### Exercise aim
Look for the string "size" in the listing. Copy each line that has it.
□ □ □ □ □ □ □
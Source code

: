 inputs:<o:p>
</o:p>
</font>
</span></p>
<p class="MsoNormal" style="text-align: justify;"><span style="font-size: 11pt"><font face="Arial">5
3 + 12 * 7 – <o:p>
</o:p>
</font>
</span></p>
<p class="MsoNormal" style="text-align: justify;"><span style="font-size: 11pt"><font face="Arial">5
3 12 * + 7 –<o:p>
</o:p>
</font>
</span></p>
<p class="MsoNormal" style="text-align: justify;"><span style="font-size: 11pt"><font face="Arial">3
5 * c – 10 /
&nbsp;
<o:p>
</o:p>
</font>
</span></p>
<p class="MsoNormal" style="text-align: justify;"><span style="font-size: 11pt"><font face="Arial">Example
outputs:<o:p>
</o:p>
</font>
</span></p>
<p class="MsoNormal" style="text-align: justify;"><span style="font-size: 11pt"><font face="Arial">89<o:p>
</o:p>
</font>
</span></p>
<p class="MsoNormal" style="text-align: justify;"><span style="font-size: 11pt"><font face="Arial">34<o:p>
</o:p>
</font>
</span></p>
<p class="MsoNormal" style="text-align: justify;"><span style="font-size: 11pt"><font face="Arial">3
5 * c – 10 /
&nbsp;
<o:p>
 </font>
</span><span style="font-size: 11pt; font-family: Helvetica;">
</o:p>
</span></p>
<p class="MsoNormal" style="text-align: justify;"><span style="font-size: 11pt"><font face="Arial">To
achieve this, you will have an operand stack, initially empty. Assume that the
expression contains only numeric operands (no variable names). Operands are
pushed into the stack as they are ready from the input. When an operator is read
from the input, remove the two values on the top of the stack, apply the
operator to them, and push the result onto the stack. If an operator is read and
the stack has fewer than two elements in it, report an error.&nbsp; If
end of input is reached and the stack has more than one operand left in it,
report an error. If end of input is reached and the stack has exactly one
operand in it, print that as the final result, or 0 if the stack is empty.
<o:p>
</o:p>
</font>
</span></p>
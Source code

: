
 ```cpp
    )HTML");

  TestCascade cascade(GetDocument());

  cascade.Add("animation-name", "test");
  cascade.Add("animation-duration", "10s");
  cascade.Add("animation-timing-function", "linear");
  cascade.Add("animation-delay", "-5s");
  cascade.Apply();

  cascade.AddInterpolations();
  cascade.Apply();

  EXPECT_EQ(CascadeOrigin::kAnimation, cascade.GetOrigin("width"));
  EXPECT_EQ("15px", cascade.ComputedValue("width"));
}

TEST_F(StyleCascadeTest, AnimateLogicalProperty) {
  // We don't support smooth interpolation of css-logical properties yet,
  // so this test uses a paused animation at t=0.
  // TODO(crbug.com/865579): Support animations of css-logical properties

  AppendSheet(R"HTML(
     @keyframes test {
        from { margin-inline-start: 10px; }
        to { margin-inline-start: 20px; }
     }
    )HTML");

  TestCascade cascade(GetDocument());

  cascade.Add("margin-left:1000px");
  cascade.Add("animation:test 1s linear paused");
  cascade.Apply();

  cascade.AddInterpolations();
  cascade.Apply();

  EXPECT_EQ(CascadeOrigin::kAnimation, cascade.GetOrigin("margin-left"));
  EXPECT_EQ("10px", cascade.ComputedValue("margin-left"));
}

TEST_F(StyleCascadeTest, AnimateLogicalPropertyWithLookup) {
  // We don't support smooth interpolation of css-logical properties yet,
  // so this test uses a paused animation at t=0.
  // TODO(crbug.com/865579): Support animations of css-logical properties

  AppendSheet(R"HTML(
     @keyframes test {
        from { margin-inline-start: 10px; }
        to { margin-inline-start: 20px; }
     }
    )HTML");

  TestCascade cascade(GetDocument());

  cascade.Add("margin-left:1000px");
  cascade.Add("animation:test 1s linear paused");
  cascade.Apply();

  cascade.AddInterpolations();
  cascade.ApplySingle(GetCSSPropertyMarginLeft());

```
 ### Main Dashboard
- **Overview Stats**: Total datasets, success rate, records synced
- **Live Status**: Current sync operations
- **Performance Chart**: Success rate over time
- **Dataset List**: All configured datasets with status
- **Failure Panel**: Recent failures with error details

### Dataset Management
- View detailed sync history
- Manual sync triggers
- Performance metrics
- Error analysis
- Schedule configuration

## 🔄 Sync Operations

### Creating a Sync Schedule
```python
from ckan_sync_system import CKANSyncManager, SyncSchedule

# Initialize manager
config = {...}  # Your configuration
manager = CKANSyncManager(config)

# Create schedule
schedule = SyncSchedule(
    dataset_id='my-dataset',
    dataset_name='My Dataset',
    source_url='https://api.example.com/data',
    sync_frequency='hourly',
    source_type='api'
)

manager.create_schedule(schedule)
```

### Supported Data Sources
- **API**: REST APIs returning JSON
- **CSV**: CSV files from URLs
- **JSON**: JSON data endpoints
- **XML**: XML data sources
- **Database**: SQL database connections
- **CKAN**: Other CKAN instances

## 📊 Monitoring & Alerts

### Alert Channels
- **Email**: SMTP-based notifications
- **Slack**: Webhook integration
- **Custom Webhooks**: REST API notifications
□ □ □ □ □ □ □
### Solution to this task
<p class="MsoNormal" style="text-align: justify;"><span style="font-size: 11pt"><font face="Arial">5
<p class="MsoNormal" style="text-align: justify;"><span style="font-size: 11pt"><font face="Arial">5
<p class="MsoNormal" style="text-align: justify;"><span style="font-size: 11pt"><font face="Arial">3
<p class="MsoNormal" style="text-align: justify;"><span style="font-size: 11pt"><font face="Arial">Example
<p class="MsoNormal" style="text-align: justify;"><span style="font-size: 11pt"><font face="Arial">89<o:p>
<p class="MsoNormal" style="text-align: justify;"><span style="font-size: 11pt"><font face="Arial">34<o:p>
<p class="MsoNormal" style="text-align: justify;"><span style="font-size: 11pt"><font face="Arial">3
</span><span style="font-size: 11pt; font-family: Helvetica;">
<p class="MsoNormal" style="text-align: justify;"><span style="font-size: 11pt"><font face="Arial">To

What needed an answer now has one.